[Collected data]

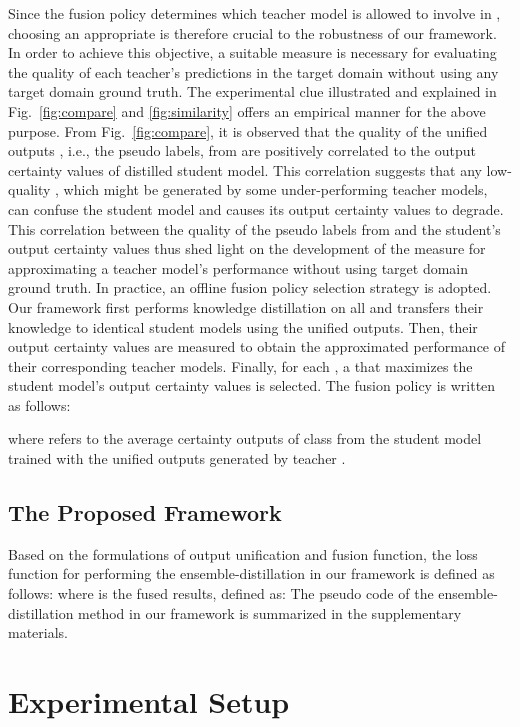 \documentclass[final]{cvpr}
\begin{document}
Since the fusion policy  determines which teacher model is allowed to involve in , choosing an appropriate  is therefore crucial to the robustness of our framework. In order to achieve this objective, a suitable measure is necessary for evaluating the quality of each teacher's predictions in the target domain without using any target domain ground truth. The experimental clue illustrated and explained in Fig.~\ref{fig:compare} and \ref{fig:similarity} offers an empirical manner for the above purpose. From Fig.~\ref{fig:compare}, it is observed that the quality of the unified outputs , i.e., the pseudo labels, from  are positively correlated to the output certainty values of distilled student model. This correlation suggests that any low-quality , which might be generated by some under-performing teacher models, can confuse the student model and causes its output certainty values to degrade. This correlation between the quality of the pseudo labels from  and the student's output certainty values thus shed light on the development of the measure for approximating a teacher model's performance without using target domain ground truth. In practice, an offline fusion policy selection strategy is adopted. Our framework first performs knowledge distillation on all  and transfers their knowledge to  identical student models using the unified outputs. Then, their output certainty values are measured to obtain the approximated performance of their corresponding teacher models. Finally, for each , a  that maximizes the student model's output certainty values is selected. The fusion policy  is written as follows:

where  refers to the average certainty outputs of class  from the student model trained with the unified outputs generated by teacher .

\subsection{The Proposed Framework}
\label{sec:method:ensemble_distillation}
Based on the formulations of output unification and fusion function, the loss function  for performing the ensemble-distillation in our framework is defined as follows:
 where  is the fused results, defined as:
 The pseudo code of the ensemble-distillation method in our framework is summarized in the supplementary materials. 

\section{Experimental Setup}
\label{sec:setup}
\end{document}
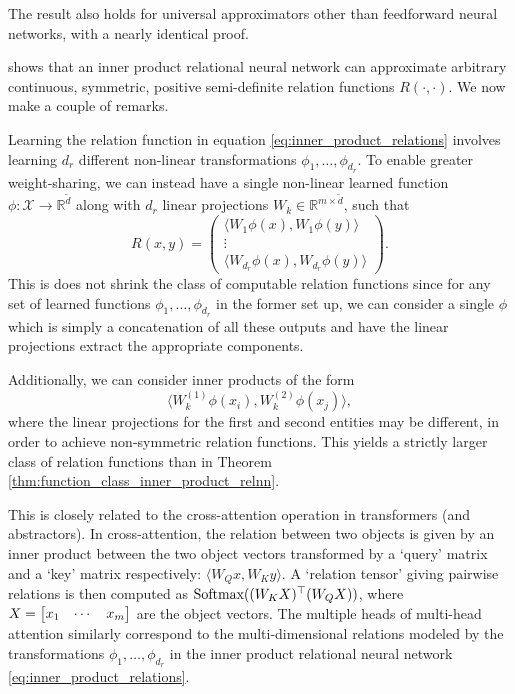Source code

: \begin{remark}
	The result also holds for universal approximators other than feedforward neural networks, with a nearly identical proof.
\end{remark}

 shows that an inner product relational neural network can approximate arbitrary continuous, symmetric, positive semi-definite relation functions \(R(\cdot, \cdot)\). We now make a couple of remarks.

Learning the relation function in equation \eqref{eq:inner_product_relations} involves learning \(d_r\) different non-linear transformations \(\phi_{1}, \ldots, \phi_{d_r}\). To enable greater weight-sharing, we can instead have a single non-linear learned function \(\phi: \mathcal{X} \to \mathbb{R}^{\tilde{d}}\) along with \(d_r\) linear projections \(W_k \in \mathbb{R}^{m \times \tilde{d}}\), such that
\begin{equation}
	\label{eq:weight_sharing_inner_product_relnn}
	R(x,y) = \begin{pmatrix}\langle W_1 \phi(x), W_1 \phi(y) \rangle \\ \vdots \\ \langle W_{d_r}\phi(x), W_{d_r}\phi(y) \rangle\end{pmatrix}.
\end{equation}
This is does not shrink the class of computable relation functions since for any set of learned functions \(\phi_1, \ldots, \phi_{d_r}\) in the former set up, we can consider a single \(\phi\) which is simply a concatenation of all these outputs and have the linear projections extract the appropriate components.

Additionally, we can consider inner products of the form
\begin{equation}
	\label{eq:nonsymmetric_inner_product_relnn}
	\langle W_k^{(1)} \phi(x_i), W_k^{(2)} \phi(x_j) \rangle,
\end{equation}
\noindent where the linear projections for the first and second entities may be different, in order to achieve non-symmetric relation functions. This yields a strictly larger class of relation functions than in Theorem \ref{thm:function_class_inner_product_relnn}.

This is closely related to the cross-attention operation in transformers (and  abstractors). In cross-attention, the relation between two objects is given by an inner product between the two object vectors transformed by a `query' matrix and a `key' matrix respectively: \(\langle W_Q x, W_K y \rangle\). A `relation tensor' giving pairwise relations is then computed as \(\text{Softmax}((W_K X)^\top (W_Q X))\), where \(X = \begin{bmatrix} x_1 & \cdots & x_\m\end{bmatrix}\) are the object vectors. The multiple heads of multi-head attention similarly correspond to the multi-dimensional relations modeled by the transformations \(\phi_{1}, \ldots, \phi_{d_r}\) in the inner product relational neural network \ref{eq:inner_product_relations}.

(Exercise directions): With the pictures left aside, write out all of the records above exactly.

(Your response):
 \documentclass[final]{cvpr}
\begin{document}
Since the fusion policy  determines which teacher model is allowed to involve in , choosing an appropriate  is therefore crucial to the robustness of our framework. In order to achieve this objective, a suitable measure is necessary for evaluating the quality of each teacher's predictions in the target domain without using any target domain ground truth. The experimental clue illustrated and explained in Fig.~\ref{fig:compare} and \ref{fig:similarity} offers an empirical manner for the above purpose. From Fig.~\ref{fig:compare}, it is observed that the quality of the unified outputs , i.e., the pseudo labels, from  are positively correlated to the output certainty values of distilled student model. This correlation suggests that any low-quality , which might be generated by some under-performing teacher models, can confuse the student model and causes its output certainty values to degrade. This correlation between the quality of the pseudo labels from  and the student's output certainty values thus shed light on the development of the measure for approximating a teacher model's performance without using target domain ground truth. In practice, an offline fusion policy selection strategy is adopted. Our framework first performs knowledge distillation on all  and transfers their knowledge to  identical student models using the unified outputs. Then, their output certainty values are measured to obtain the approximated performance of their corresponding teacher models. Finally, for each , a  that maximizes the student model's output certainty values is selected. The fusion policy  is written as follows:

where  refers to the average certainty outputs of class  from the student model trained with the unified outputs generated by teacher .

\subsection{The Proposed Framework}
\label{sec:method:ensemble_distillation}
Based on the formulations of output unification and fusion function, the loss function  for performing the ensemble-distillation in our framework is defined as follows:
 where  is the fused results, defined as:
 The pseudo code of the ensemble-distillation method in our framework is summarized in the supplementary materials. 

\section{Experimental Setup}
\label{sec:setup}
\end{document}
Source code

: \begin{remark}
	The result also holds for universal approximators other than feedforward neural networks, with a nearly identical proof.
\end{remark}

 shows that an inner product relational neural network can approximate arbitrary continuous, symmetric, positive semi-definite relation functions \(R(\cdot, \cdot)\). We now make a couple of remarks.

Learning the relation function in equation \eqref{eq:inner_product_relations} involves learning \(d_r\) different non-linear transformations \(\phi_{1}, \ldots, \phi_{d_r}\). To enable greater weight-sharing, we can instead have a single non-linear learned function \(\phi: \mathcal{X} \to \mathbb{R}^{\tilde{d}}\) along with \(d_r\) linear projections \(W_k \in \mathbb{R}^{m \times \tilde{d}}\), such that
\begin{equation}
	\label{eq:weight_sharing_inner_product_relnn}
	R(x,y) = \begin{pmatrix}\langle W_1 \phi(x), W_1 \phi(y) \rangle \\ \vdots \\ \langle W_{d_r}\phi(x), W_{d_r}\phi(y) \rangle\end{pmatrix}.
\end{equation}
This is does not shrink the class of computable relation functions since for any set of learned functions \(\phi_1, \ldots, \phi_{d_r}\) in the former set up, we can consider a single \(\phi\) which is simply a concatenation of all these outputs and have the linear projections extract the appropriate components.

Additionally, we can consider inner products of the form
\begin{equation}
	\label{eq:nonsymmetric_inner_product_relnn}
	\langle W_k^{(1)} \phi(x_i), W_k^{(2)} \phi(x_j) \rangle,
\end{equation}
\noindent where the linear projections for the first and second entities may be different, in order to achieve non-symmetric relation functions. This yields a strictly larger class of relation functions than in Theorem \ref{thm:function_class_inner_product_relnn}.

This is closely related to the cross-attention operation in transformers (and  abstractors). In cross-attention, the relation between two objects is given by an inner product between the two object vectors transformed by a `query' matrix and a `key' matrix respectively: \(\langle W_Q x, W_K y \rangle\). A `relation tensor' giving pairwise relations is then computed as \(\text{Softmax}((W_K X)^\top (W_Q X))\), where \(X = \begin{bmatrix} x_1 & \cdots & x_\m\end{bmatrix}\) are the object vectors. The multiple heads of multi-head attention similarly correspond to the multi-dimensional relations modeled by the transformations \(\phi_{1}, \ldots, \phi_{d_r}\) in the inner product relational neural network \ref{eq:inner_product_relations}.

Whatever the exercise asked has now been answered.